This blog is an excerpt from episode four of our Everyday AI podcast.
When most people think about birds, they don’t think about artificial intelligence (AI).
Dr Jessie Barry, Program Manager at the Cornell Lab of Ornithology, is not most people.
Jessie leads a project called Merlin Bird ID. If you spot a bird you don’t recognise, you can upload a photo of it to the app. An in-built AI system then helps you figure out what this bird might be based at your current location.
But it’s not only bird photos the team at Cornell University have been collecting over the years. The project is now also home to the world’s oldest and largest collection of animal and bird sounds.
“We have more than a million recordings. That's enough to start training this computer how to identify bird sounds," Jessie said.

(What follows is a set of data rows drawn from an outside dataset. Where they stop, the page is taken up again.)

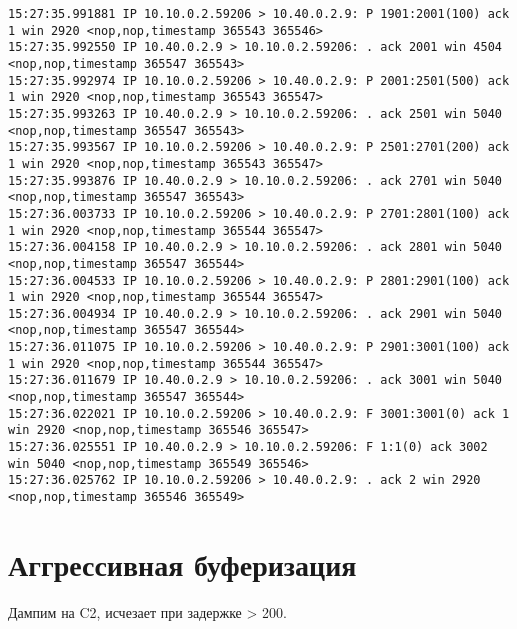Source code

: \documentclass[a4paper,12pt]{article}
\begin{document}
\begin{Verbatim}
15:27:35.991881 IP 10.10.0.2.59206 > 10.40.0.2.9: P 1901:2001(100) ack 1 win 2920 <nop,nop,timestamp 365543 365546>
15:27:35.992550 IP 10.40.0.2.9 > 10.10.0.2.59206: . ack 2001 win 4504 <nop,nop,timestamp 365547 365543>
15:27:35.992974 IP 10.10.0.2.59206 > 10.40.0.2.9: P 2001:2501(500) ack 1 win 2920 <nop,nop,timestamp 365543 365547>
15:27:35.993263 IP 10.40.0.2.9 > 10.10.0.2.59206: . ack 2501 win 5040 <nop,nop,timestamp 365547 365543>
15:27:35.993567 IP 10.10.0.2.59206 > 10.40.0.2.9: P 2501:2701(200) ack 1 win 2920 <nop,nop,timestamp 365543 365547>
15:27:35.993876 IP 10.40.0.2.9 > 10.10.0.2.59206: . ack 2701 win 5040 <nop,nop,timestamp 365547 365543>
15:27:36.003733 IP 10.10.0.2.59206 > 10.40.0.2.9: P 2701:2801(100) ack 1 win 2920 <nop,nop,timestamp 365544 365547>
15:27:36.004158 IP 10.40.0.2.9 > 10.10.0.2.59206: . ack 2801 win 5040 <nop,nop,timestamp 365547 365544>
15:27:36.004533 IP 10.10.0.2.59206 > 10.40.0.2.9: P 2801:2901(100) ack 1 win 2920 <nop,nop,timestamp 365544 365547>
15:27:36.004934 IP 10.40.0.2.9 > 10.10.0.2.59206: . ack 2901 win 5040 <nop,nop,timestamp 365547 365544>
15:27:36.011075 IP 10.10.0.2.59206 > 10.40.0.2.9: P 2901:3001(100) ack 1 win 2920 <nop,nop,timestamp 365544 365547>
15:27:36.011679 IP 10.40.0.2.9 > 10.10.0.2.59206: . ack 3001 win 5040 <nop,nop,timestamp 365547 365544>
15:27:36.022021 IP 10.10.0.2.59206 > 10.40.0.2.9: F 3001:3001(0) ack 1 win 2920 <nop,nop,timestamp 365546 365547>
15:27:36.025551 IP 10.40.0.2.9 > 10.10.0.2.59206: F 1:1(0) ack 3002 win 5040 <nop,nop,timestamp 365549 365546>
15:27:36.025762 IP 10.10.0.2.59206 > 10.40.0.2.9: . ack 2 win 2920 <nop,nop,timestamp 365546 365549>

\end{Verbatim}

\section{Аггрессивная буферизация}

Дампим на C2, исчезает при задержке > 200.
\end{document}
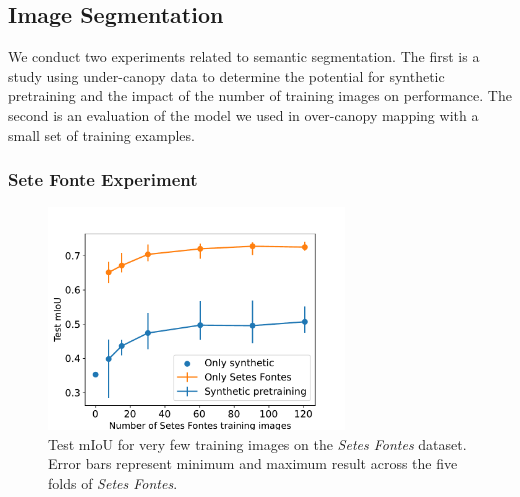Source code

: \subsection{Image Segmentation}
We conduct two experiments related to semantic segmentation. The first is a study using under-canopy data to determine the potential for synthetic pretraining and the impact of the number of training images on performance. The second is an evaluation of the model we used in over-canopy mapping with a small set of training examples.
\subsubsection{Sete Fonte Experiment}

\begin{figure}
    \centering
    \includegraphics[width=0.7\textwidth]{figs/results/semantic_segmentation/synthetic_experiments_mious.pdf}
    \caption{Test mIoU for very few training images on the \textit{Setes Fontes} dataset.
    Error bars represent minimum and maximum result across the five folds of \textit{Setes Fontes}.}
    \label{fig:results:semantic-size-pretraining}
\end{figure}

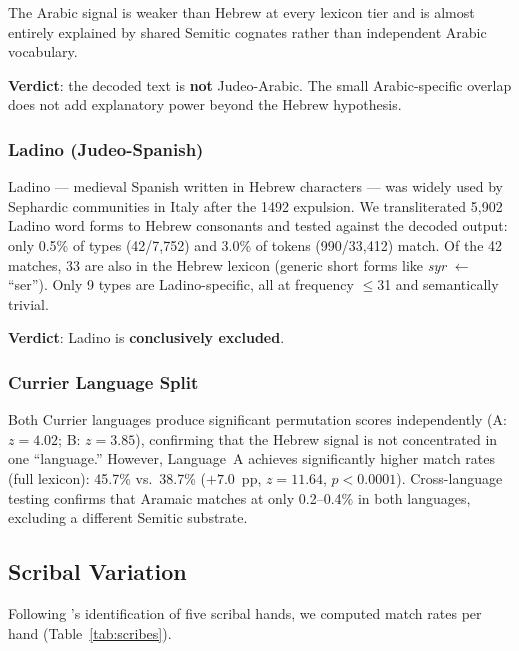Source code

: \documentclass[11pt,a4paper]{article}
\begin{document}
The Arabic signal is weaker than Hebrew at every lexicon tier and is almost
entirely explained by shared Semitic cognates rather than independent Arabic
vocabulary.

\textbf{Verdict}: the decoded text is \textbf{not} Judeo-Arabic. The small
Arabic-specific overlap does not add explanatory power beyond the Hebrew
hypothesis.

\subsubsection{Ladino (Judeo-Spanish)}
\label{sec:ladino}

Ladino --- medieval Spanish written in Hebrew characters --- was widely used
by Sephardic communities in Italy after the 1492 expulsion. We transliterated
5,902 Ladino word forms to Hebrew consonants and tested against the decoded
output: only 0.5\% of types (42/7,752) and 3.0\% of tokens (990/33,412) match.
Of the 42 matches, 33 are also in the Hebrew lexicon (generic short forms like
\emph{syr} $\leftarrow$ ``ser''). Only 9 types are Ladino-specific, all at
frequency $\leq$31 and semantically trivial.

\textbf{Verdict}: Ladino is \textbf{conclusively excluded}.

\subsubsection{Currier Language Split}
\label{sec:currier}

Both Currier languages produce significant permutation scores independently
(A: $z=4.02$; B: $z=3.85$), confirming that the Hebrew signal is not
concentrated in one ``language.'' However, Language~A achieves significantly
higher match rates (full lexicon): 45.7\% vs.\ 38.7\% ($+7.0$~pp, $z=11.64$, $p<0.0001$).
Cross-language testing confirms that Aramaic matches at only 0.2--0.4\% in
both languages, excluding a different Semitic substrate.


\subsection{Scribal Variation}
\label{sec:scribes}

Following \citet{Davis2020}'s identification of five scribal hands, we
computed match rates per hand (Table~\ref{tab:scribes}).
\end{document}
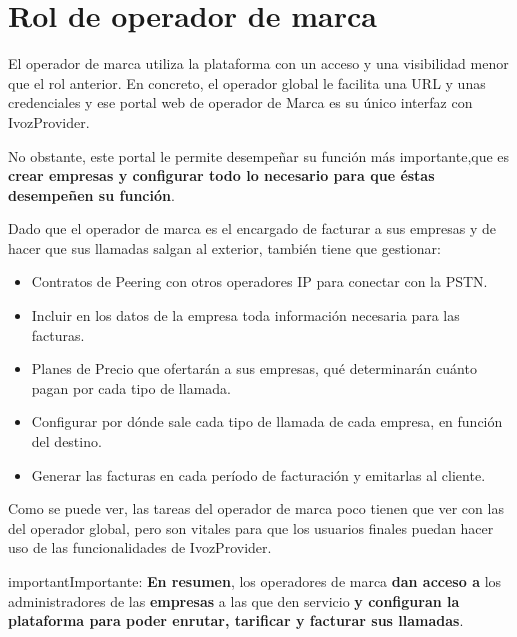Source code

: \documentclass[letterpaper,10pt,spanish]{sphinxmanual}
\begin{document}
\section{Rol de operador de marca}
\label{operation_roles/index:brand-andministator-role}
El operador de marca utiliza la plataforma con un acceso y una visibilidad menor que el rol anterior. En concreto, el operador global le facilita una URL y unas credenciales y ese portal web de operador de Marca es su único interfaz con IvozProvider.

No obstante, este portal le permite desempeñar su función más importante,que es \textbf{crear empresas y configurar todo lo necesario para que éstas desempeñen su función}.

Dado que el operador de marca es el encargado de facturar a sus empresas y de hacer que sus llamadas salgan al exterior, también tiene que gestionar:
\begin{itemize}
\item {} 
Contratos de Peering con otros operadores IP para conectar con la PSTN.

\item {} 
Incluir en los datos de la empresa toda información necesaria para las facturas.

\item {} 
Planes de Precio que ofertarán a sus empresas, qué determinarán cuánto pagan por cada tipo de llamada.

\item {} 
Configurar por dónde sale cada tipo de llamada de cada empresa, en función del destino.

\item {} 
Generar las facturas en cada período de facturación y emitarlas al cliente.

\end{itemize}

Como se puede ver, las tareas del operador de marca poco tienen que ver con las del operador global, pero son vitales para que los usuarios finales puedan hacer uso de las funcionalidades de IvozProvider.
\label{operation_roles/index:brand-responsibilities}
\begin{notice}{important}{Importante:}
\textbf{En resumen}, los operadores de marca \textbf{dan acceso a} los administradores de las \textbf{empresas} a las que den servicio \textbf{y configuran la plataforma para poder enrutar, tarificar y facturar sus llamadas}.
\end{notice}
\end{document}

“In the last few years, phones have become so good that it’s become easier for more people to participate. Merlin can then help provide answers for what those birds are.”
Not only is AI helping everyday people figure out which bird has been waking them up at 5am each morning, it’s also helping marine biologists with a thorny problem.
Using AI in conservation
Crown-of-thorns starfish are not cute, little starfish. They are covered in poisonous spines and eat coral. And on the Great Barrier Reef, their populations have been growing out of control.
Traditionally, marine biologists will monitor population numbers by getting dragged through the water behind a boat and counting all the spiny species as they go. You can only tow divers at a certain speed, stopping every two minutes to record what they see. They’ll do this until they’ve surveyed the whole reef, which can take all day, or longer.
We knew AI could help improve this process. So, we teamed up with Megha Malpani and her team at Google to build a machine learning model that could detect the plethora of poisonous problems.
“It's operating in real time on the boat and processing video in real time to figure out where there are crown-of-thorns starfish," Megha explained.
"We can use it to map out the crown-of-thorns starfish and then help control teams figure out where the outbreaks are and prioritise them.”
The new system has been extremely effective.
“In a test, the human expert found one crown-of-thorns starfish, while our machine learning model picked up 20!" Megha said.
We made sure this technology can scale beyond the Great Barrier Reef. The model has been made open source so that students, researchers and data scientists can build on it for reef and environmental conservation projects across the world.